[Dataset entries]
──────────

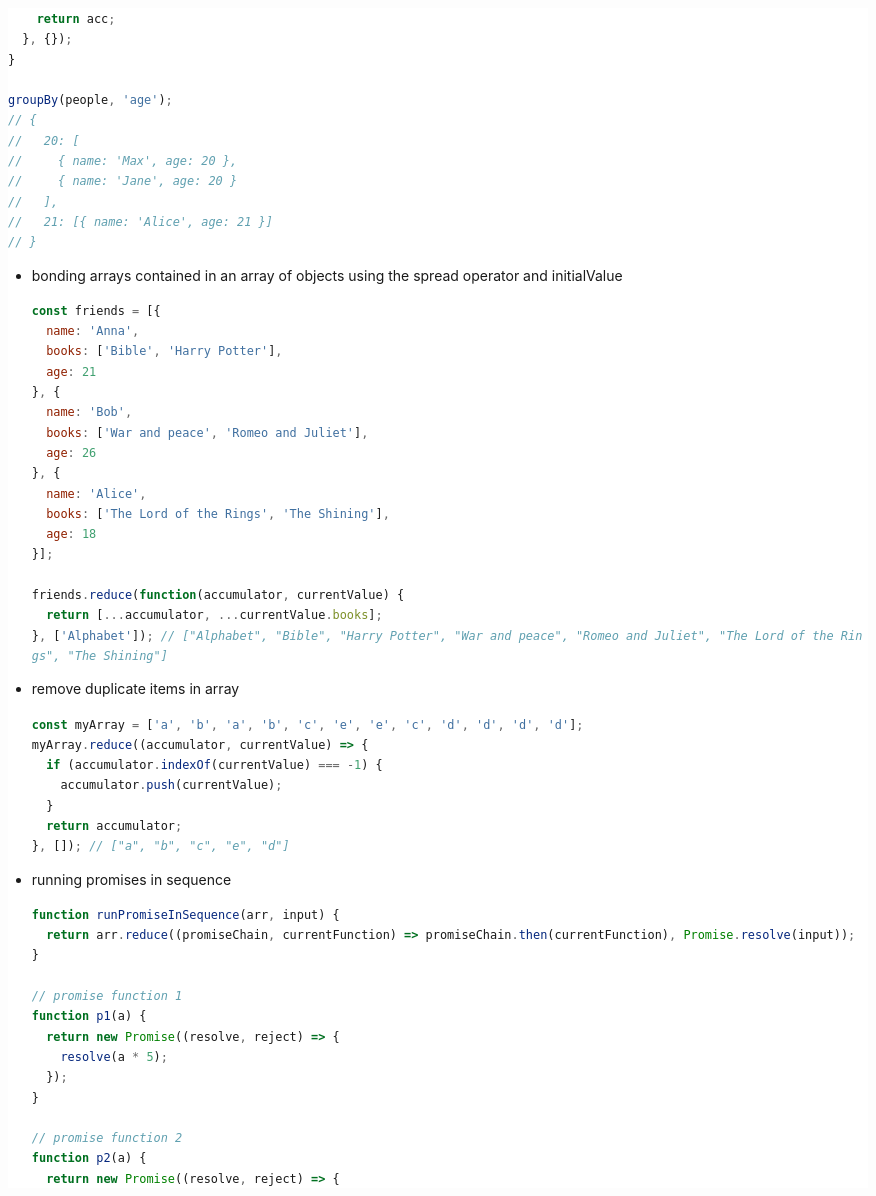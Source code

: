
   ```js
      return acc;
    }, {});
  }
  
  groupBy(people, 'age');
  // { 
  //   20: [
  //     { name: 'Max', age: 20 }, 
  //     { name: 'Jane', age: 20 }
  //   ], 
  //   21: [{ name: 'Alice', age: 21 }] 
  // }
  ```

+ bonding arrays contained in an array of objects using the spread operator and initialValue

  ```js
  const friends = [{
    name: 'Anna',
    books: ['Bible', 'Harry Potter'],
    age: 21
  }, {
    name: 'Bob',
    books: ['War and peace', 'Romeo and Juliet'],
    age: 26
  }, {
    name: 'Alice',
    books: ['The Lord of the Rings', 'The Shining'],
    age: 18
  }];
  
  friends.reduce(function(accumulator, currentValue) {
    return [...accumulator, ...currentValue.books];
  }, ['Alphabet']); // ["Alphabet", "Bible", "Harry Potter", "War and peace", "Romeo and Juliet", "The Lord of the Rings", "The Shining"]
  ```

+ remove duplicate items in array

  ```js
  const myArray = ['a', 'b', 'a', 'b', 'c', 'e', 'e', 'c', 'd', 'd', 'd', 'd'];
  myArray.reduce((accumulator, currentValue) => {
    if (accumulator.indexOf(currentValue) === -1) {
      accumulator.push(currentValue);
    }
    return accumulator;
  }, []); // ["a", "b", "c", "e", "d"]
  ```

+ running promises in sequence

  ```js
  function runPromiseInSequence(arr, input) {
    return arr.reduce((promiseChain, currentFunction) => promiseChain.then(currentFunction), Promise.resolve(input));
  }
  
  // promise function 1
  function p1(a) {
    return new Promise((resolve, reject) => {
      resolve(a * 5);
    });
  }
  
  // promise function 2
  function p2(a) {
    return new Promise((resolve, reject) => {
  ```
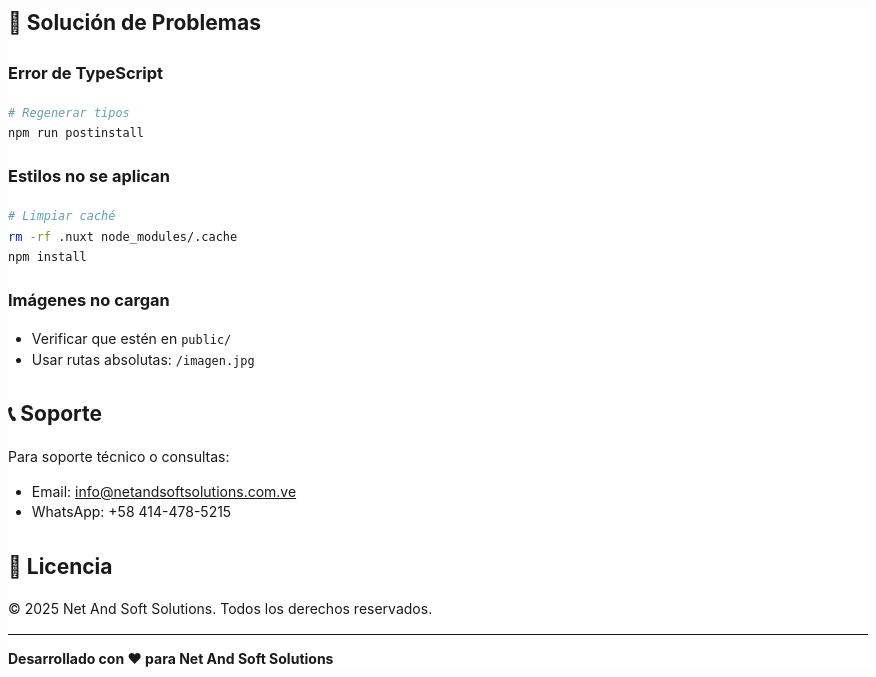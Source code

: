 ## 🐛 Solución de Problemas

### Error de TypeScript
```bash
# Regenerar tipos
npm run postinstall
```

### Estilos no se aplican
```bash
# Limpiar caché
rm -rf .nuxt node_modules/.cache
npm install
```

### Imágenes no cargan
- Verificar que estén en `public/`
- Usar rutas absolutas: `/imagen.jpg`

## 📞 Soporte

Para soporte técnico o consultas:
- Email: info@netandsoftsolutions.com.ve
- WhatsApp: +58 414-478-5215

## 📄 Licencia

© 2025 Net And Soft Solutions. Todos los derechos reservados.

---

**Desarrollado con ❤️ para Net And Soft Solutions**
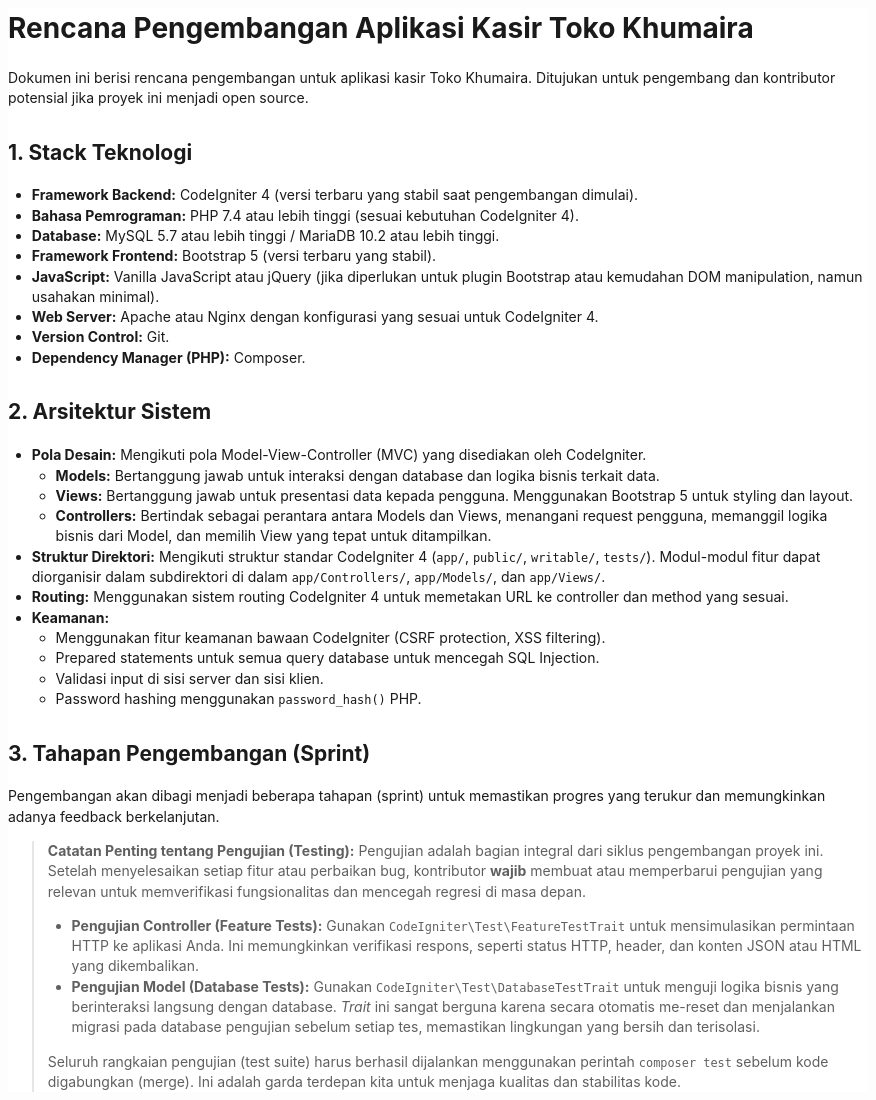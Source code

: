 # Rencana Pengembangan Aplikasi Kasir Toko Khumaira

Dokumen ini berisi rencana pengembangan untuk aplikasi kasir Toko Khumaira. Ditujukan untuk pengembang dan kontributor potensial jika proyek ini menjadi open source.

## 1. Stack Teknologi

*   **Framework Backend:** CodeIgniter 4 (versi terbaru yang stabil saat pengembangan dimulai).
*   **Bahasa Pemrograman:** PHP 7.4 atau lebih tinggi (sesuai kebutuhan CodeIgniter 4).
*   **Database:** MySQL 5.7 atau lebih tinggi / MariaDB 10.2 atau lebih tinggi.
*   **Framework Frontend:** Bootstrap 5 (versi terbaru yang stabil).
*   **JavaScript:** Vanilla JavaScript atau jQuery (jika diperlukan untuk plugin Bootstrap atau kemudahan DOM manipulation, namun usahakan minimal).
*   **Web Server:** Apache atau Nginx dengan konfigurasi yang sesuai untuk CodeIgniter 4.
*   **Version Control:** Git.
*   **Dependency Manager (PHP):** Composer.

## 2. Arsitektur Sistem

*   **Pola Desain:** Mengikuti pola Model-View-Controller (MVC) yang disediakan oleh CodeIgniter.
    *   **Models:** Bertanggung jawab untuk interaksi dengan database dan logika bisnis terkait data.
    *   **Views:** Bertanggung jawab untuk presentasi data kepada pengguna. Menggunakan Bootstrap 5 untuk styling dan layout.
    *   **Controllers:** Bertindak sebagai perantara antara Models dan Views, menangani request pengguna, memanggil logika bisnis dari Model, dan memilih View yang tepat untuk ditampilkan.
*   **Struktur Direktori:** Mengikuti struktur standar CodeIgniter 4 (`app/`, `public/`, `writable/`, `tests/`). Modul-modul fitur dapat diorganisir dalam subdirektori di dalam `app/Controllers/`, `app/Models/`, dan `app/Views/`.
*   **Routing:** Menggunakan sistem routing CodeIgniter 4 untuk memetakan URL ke controller dan method yang sesuai.
*   **Keamanan:**
    *   Menggunakan fitur keamanan bawaan CodeIgniter (CSRF protection, XSS filtering).
    *   Prepared statements untuk semua query database untuk mencegah SQL Injection.
    *   Validasi input di sisi server dan sisi klien.
    *   Password hashing menggunakan `password_hash()` PHP.

## 3. Tahapan Pengembangan (Sprint)

Pengembangan akan dibagi menjadi beberapa tahapan (sprint) untuk memastikan progres yang terukur dan memungkinkan adanya feedback berkelanjutan.

> **Catatan Penting tentang Pengujian (Testing):** Pengujian adalah bagian integral dari siklus pengembangan proyek ini. Setelah menyelesaikan setiap fitur atau perbaikan bug, kontributor **wajib** membuat atau memperbarui pengujian yang relevan untuk memverifikasi fungsionalitas dan mencegah regresi di masa depan.
>
> *   **Pengujian Controller (Feature Tests):** Gunakan `CodeIgniter\Test\FeatureTestTrait` untuk mensimulasikan permintaan HTTP ke aplikasi Anda. Ini memungkinkan verifikasi respons, seperti status HTTP, header, dan konten JSON atau HTML yang dikembalikan.
> *   **Pengujian Model (Database Tests):** Gunakan `CodeIgniter\Test\DatabaseTestTrait` untuk menguji logika bisnis yang berinteraksi langsung dengan database. *Trait* ini sangat berguna karena secara otomatis me-reset dan menjalankan migrasi pada database pengujian sebelum setiap tes, memastikan lingkungan yang bersih dan terisolasi.
>
> Seluruh rangkaian pengujian (test suite) harus berhasil dijalankan menggunakan perintah `composer test` sebelum kode digabungkan (merge). Ini adalah garda terdepan kita untuk menjaga kualitas dan stabilitas kode.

──────────

ACTIVITY:
Exact repetition is the task: every line from the start of the data to the line with "items in array", inclusive, and none after it, pictures omitted.

ANSWER BOX:
Source code

:
   ```js
      return acc;
    }, {});
  }
  
  groupBy(people, 'age');
  // { 
  //   20: [
  //     { name: 'Max', age: 20 }, 
  //     { name: 'Jane', age: 20 }
  //   ], 
  //   21: [{ name: 'Alice', age: 21 }] 
  // }
  ```

+ bonding arrays contained in an array of objects using the spread operator and initialValue

  ```js
  const friends = [{
    name: 'Anna',
    books: ['Bible', 'Harry Potter'],
    age: 21
  }, {
    name: 'Bob',
    books: ['War and peace', 'Romeo and Juliet'],
    age: 26
  }, {
    name: 'Alice',
    books: ['The Lord of the Rings', 'The Shining'],
    age: 18
  }];
  
  friends.reduce(function(accumulator, currentValue) {
    return [...accumulator, ...currentValue.books];
  }, ['Alphabet']); // ["Alphabet", "Bible", "Harry Potter", "War and peace", "Romeo and Juliet", "The Lord of the Rings", "The Shining"]
  ```

+ remove duplicate items in array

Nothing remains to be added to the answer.